Check each line of the listing for the string "中国地方DB勉強会". Copy those where it appears.

[Start of section]

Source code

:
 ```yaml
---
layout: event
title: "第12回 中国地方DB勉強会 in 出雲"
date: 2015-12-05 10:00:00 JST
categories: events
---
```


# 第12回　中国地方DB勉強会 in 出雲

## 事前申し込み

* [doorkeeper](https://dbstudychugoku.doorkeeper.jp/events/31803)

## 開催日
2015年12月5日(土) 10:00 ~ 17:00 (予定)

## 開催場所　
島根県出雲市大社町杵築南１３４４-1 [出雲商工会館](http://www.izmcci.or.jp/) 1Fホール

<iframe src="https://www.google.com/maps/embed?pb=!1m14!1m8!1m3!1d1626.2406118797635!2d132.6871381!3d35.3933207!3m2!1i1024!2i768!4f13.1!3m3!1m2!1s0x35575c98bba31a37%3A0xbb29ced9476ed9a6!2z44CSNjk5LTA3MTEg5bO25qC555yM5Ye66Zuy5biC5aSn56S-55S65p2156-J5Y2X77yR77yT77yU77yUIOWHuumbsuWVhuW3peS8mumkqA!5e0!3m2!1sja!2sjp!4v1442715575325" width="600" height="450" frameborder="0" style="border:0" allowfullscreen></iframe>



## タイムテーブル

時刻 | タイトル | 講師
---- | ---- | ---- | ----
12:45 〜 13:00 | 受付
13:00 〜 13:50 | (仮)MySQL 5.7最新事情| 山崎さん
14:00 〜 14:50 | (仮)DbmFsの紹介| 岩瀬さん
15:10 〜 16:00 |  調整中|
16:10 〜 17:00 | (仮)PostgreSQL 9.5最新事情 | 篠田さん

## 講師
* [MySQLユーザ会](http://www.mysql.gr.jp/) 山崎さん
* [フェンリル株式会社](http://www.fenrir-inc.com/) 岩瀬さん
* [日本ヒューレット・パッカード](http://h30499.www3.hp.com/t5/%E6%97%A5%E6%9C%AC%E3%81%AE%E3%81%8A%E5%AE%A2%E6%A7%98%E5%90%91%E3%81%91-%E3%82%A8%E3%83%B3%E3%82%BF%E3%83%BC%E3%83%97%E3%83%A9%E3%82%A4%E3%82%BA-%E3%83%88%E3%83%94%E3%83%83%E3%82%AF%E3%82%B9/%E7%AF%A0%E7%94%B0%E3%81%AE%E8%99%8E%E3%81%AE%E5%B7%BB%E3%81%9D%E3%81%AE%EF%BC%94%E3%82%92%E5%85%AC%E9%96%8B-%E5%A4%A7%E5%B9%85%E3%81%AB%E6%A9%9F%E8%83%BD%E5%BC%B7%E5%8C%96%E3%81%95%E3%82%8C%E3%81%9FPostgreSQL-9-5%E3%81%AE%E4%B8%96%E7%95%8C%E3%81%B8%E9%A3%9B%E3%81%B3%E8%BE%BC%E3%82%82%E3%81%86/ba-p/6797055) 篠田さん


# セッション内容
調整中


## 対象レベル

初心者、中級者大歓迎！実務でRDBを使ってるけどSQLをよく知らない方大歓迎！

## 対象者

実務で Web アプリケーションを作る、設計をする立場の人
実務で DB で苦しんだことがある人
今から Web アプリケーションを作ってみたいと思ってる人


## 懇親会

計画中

[End of section]

=== Written solution ===
title: "第12回 中国地方DB勉強会 in 出雲"
# 第12回　中国地方DB勉強会 in 出雲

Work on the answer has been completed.